Employees Want Strong Security Measures at Work

July 11, 2002
In the aftermath of September 11th, more than half of all employees believe their employers should have made identification procedures for entering their workplace more strict, but only a third report that this has happened.

More than half of all employees believe that tighter procedures should have been adopted for accessing the employers' computer systems, but only a quarter report that this has happened. Half of all employees want to have more detailed background checks on new job applicants, but only one in nine says that this has happened.

These are a few of the results of a Harris Interactive survey that was conducted for Privacy & American Business. The interviews were conducted online with a nationwide sample of 1,258 employed adults, surveyed between March 27 and April 2, more than six months after the attacks on the World Trade Center and the Pentagon.

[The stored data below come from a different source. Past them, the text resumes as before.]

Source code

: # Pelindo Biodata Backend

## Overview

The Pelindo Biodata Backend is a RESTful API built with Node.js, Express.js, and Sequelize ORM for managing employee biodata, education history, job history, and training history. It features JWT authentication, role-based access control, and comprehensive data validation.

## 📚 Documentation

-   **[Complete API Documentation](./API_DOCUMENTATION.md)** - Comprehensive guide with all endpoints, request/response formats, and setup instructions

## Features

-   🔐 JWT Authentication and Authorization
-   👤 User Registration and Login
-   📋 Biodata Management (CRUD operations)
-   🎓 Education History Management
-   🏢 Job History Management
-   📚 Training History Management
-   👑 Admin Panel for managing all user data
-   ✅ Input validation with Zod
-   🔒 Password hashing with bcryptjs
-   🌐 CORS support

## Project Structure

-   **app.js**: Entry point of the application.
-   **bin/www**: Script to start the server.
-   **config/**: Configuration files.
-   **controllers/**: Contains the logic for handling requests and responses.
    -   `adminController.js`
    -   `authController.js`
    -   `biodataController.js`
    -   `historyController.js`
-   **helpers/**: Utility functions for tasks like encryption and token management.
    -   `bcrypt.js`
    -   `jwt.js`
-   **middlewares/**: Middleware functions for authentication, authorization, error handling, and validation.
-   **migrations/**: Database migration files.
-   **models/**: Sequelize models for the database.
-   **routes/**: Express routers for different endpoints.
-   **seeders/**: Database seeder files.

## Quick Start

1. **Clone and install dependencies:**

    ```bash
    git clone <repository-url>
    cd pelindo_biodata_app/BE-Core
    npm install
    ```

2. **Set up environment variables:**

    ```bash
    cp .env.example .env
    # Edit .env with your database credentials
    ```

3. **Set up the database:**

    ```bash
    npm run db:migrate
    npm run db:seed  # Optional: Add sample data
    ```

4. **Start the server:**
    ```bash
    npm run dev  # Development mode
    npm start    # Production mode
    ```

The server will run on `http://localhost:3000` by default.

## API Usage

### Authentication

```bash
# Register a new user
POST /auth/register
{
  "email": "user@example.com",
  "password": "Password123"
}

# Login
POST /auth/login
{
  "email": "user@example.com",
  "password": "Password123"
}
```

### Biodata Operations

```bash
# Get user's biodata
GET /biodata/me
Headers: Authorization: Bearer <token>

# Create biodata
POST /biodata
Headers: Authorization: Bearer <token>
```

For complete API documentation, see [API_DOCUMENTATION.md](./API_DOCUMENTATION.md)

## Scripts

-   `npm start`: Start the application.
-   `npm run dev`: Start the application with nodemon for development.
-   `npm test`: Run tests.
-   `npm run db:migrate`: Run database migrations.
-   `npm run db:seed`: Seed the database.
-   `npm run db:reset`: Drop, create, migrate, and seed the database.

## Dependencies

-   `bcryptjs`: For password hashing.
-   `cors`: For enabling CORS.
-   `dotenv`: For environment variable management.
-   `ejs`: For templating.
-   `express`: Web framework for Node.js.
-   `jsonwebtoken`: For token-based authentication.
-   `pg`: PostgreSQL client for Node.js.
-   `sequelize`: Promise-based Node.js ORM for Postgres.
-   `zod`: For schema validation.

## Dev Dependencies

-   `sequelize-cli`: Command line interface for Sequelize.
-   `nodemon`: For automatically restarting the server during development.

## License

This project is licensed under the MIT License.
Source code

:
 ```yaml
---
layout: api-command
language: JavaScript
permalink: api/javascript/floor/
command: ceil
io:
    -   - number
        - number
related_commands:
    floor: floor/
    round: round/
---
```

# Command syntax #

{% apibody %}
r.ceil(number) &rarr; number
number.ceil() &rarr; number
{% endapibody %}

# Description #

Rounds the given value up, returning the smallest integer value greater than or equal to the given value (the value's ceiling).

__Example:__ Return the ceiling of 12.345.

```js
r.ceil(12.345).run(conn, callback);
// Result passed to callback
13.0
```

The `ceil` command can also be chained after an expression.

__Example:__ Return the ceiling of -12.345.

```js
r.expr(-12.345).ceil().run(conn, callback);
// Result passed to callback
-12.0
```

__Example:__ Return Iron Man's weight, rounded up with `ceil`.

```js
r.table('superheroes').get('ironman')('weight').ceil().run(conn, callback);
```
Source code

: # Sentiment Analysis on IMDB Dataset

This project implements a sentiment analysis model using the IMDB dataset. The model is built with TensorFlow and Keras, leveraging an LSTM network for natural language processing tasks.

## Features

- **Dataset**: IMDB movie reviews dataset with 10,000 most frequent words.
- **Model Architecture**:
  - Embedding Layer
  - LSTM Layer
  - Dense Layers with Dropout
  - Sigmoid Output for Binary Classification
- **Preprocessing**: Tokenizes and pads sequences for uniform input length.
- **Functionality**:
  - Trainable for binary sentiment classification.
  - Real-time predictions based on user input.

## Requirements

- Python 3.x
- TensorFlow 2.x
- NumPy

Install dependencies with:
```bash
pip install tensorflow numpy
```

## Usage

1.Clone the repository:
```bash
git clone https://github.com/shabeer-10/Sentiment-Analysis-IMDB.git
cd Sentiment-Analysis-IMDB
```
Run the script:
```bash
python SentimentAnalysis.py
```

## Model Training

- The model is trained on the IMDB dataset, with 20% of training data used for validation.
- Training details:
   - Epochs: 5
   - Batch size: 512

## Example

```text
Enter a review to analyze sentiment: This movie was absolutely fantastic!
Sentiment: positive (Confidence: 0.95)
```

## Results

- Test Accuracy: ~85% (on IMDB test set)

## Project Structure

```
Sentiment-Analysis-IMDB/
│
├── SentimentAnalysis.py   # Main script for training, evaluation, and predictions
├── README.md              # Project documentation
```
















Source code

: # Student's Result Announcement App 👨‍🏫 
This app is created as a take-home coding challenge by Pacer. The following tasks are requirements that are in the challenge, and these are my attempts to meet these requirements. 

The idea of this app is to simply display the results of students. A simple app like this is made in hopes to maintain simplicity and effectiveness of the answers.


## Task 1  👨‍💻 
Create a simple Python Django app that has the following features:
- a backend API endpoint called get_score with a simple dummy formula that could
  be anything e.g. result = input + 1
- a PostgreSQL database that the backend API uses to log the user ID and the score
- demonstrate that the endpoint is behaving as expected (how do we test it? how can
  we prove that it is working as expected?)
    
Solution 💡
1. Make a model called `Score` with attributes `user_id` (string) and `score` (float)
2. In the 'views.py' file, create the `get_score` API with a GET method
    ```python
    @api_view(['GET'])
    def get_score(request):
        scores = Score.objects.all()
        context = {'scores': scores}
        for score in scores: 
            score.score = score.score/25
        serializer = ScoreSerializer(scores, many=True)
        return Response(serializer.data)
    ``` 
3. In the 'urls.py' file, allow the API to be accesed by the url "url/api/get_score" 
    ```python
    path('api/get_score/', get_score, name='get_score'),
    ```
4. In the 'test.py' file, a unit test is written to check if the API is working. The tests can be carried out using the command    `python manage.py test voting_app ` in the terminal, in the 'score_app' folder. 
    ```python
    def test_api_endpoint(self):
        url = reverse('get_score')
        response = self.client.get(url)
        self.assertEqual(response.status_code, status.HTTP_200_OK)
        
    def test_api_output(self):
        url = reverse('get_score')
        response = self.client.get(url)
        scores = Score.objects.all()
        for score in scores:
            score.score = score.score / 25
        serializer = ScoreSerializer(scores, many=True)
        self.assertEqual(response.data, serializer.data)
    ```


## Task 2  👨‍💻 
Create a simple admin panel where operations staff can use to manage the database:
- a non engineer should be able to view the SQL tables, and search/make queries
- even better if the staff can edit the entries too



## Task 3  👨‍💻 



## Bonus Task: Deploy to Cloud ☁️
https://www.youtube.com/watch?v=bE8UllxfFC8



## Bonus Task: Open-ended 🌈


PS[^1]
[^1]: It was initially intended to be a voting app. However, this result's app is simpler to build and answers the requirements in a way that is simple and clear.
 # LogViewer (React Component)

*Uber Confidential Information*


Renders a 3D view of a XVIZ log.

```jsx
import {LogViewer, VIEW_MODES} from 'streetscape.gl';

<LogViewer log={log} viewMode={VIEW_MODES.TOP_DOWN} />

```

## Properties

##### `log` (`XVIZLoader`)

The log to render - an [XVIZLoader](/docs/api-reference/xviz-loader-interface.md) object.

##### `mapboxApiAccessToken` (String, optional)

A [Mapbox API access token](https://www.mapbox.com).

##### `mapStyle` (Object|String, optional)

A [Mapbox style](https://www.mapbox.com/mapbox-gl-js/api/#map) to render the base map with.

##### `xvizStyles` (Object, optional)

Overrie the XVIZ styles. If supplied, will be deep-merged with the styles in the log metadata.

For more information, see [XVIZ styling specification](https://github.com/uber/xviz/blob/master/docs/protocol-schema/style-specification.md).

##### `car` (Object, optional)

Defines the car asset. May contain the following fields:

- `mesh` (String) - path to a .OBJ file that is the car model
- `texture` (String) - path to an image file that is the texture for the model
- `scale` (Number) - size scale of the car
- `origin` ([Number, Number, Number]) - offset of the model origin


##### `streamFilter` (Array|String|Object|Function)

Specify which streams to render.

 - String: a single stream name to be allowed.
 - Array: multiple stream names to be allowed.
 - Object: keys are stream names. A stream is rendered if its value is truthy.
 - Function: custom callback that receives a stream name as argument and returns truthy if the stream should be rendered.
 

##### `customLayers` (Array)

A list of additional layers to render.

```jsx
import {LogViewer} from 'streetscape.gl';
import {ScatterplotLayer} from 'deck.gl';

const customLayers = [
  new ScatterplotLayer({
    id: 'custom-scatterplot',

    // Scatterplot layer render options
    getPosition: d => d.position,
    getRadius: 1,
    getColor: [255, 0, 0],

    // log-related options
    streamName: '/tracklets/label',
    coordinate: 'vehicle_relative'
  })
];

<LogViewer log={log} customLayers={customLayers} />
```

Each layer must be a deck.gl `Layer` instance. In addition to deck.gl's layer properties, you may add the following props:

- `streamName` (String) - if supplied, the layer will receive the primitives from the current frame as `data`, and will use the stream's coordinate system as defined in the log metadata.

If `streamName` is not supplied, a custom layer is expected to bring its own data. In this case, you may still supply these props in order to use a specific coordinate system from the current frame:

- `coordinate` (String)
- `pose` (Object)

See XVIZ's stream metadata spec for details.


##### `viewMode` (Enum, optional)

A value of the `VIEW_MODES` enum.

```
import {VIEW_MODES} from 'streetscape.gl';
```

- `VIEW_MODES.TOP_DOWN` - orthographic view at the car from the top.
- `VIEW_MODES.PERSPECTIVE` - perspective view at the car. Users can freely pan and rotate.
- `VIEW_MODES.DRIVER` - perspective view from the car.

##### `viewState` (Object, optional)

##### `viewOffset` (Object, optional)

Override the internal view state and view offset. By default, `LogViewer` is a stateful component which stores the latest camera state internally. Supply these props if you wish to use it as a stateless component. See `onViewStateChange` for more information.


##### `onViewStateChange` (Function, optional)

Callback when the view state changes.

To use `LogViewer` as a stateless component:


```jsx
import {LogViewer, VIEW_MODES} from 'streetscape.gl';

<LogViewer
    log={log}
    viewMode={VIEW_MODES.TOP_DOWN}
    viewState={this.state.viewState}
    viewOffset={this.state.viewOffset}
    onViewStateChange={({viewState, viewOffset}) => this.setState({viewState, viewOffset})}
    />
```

In reviewing these results, Dr. Alan Westin, the president and CEO of Privacy & American Business, commented that, "While employees at both private and government workplaces want to see due process followed and privacy boundaries respected, large majorities want wider background checks and stronger access-security measures carried out at their workplaces. And, three fourths of employees express high confidence that their employers can be trusted to increase security in a proper way."

Some of the key findings:

  • Some 81 percent of employed adults said they would be willing to have ID cards issued by their employers, with photos, a fingerprint (or other biometric identifier), with 44 percent saying they would be very willing. Only 7 percent said they were "not at all willing" to have this.
  • The proportion of employees who reported that steps have been taken by their employers include: 36 percent of employees who said their employers have made identification procedures more strict for people entering their workplaces; 26 percent who reported that tighter procedures for accessing their employers' computer systems have been adopted; 11 percent who reported that more detailed checks are being done on new job applicants; and 7 percent who said that more detailed checks are being done on current employees.
  • The proportion of employees who think their employers should be doing those things is far higher than the numbers who report that their employers are doing them. And three out of four measures are supported by just over 50 percent of all employees.

The support for stricter security measures is strong among both managers and non-managers, and even stronger among union than non-union workers, perhaps because they tend to work for large employers where more of these practices have been implemented, and where support for them is stronger.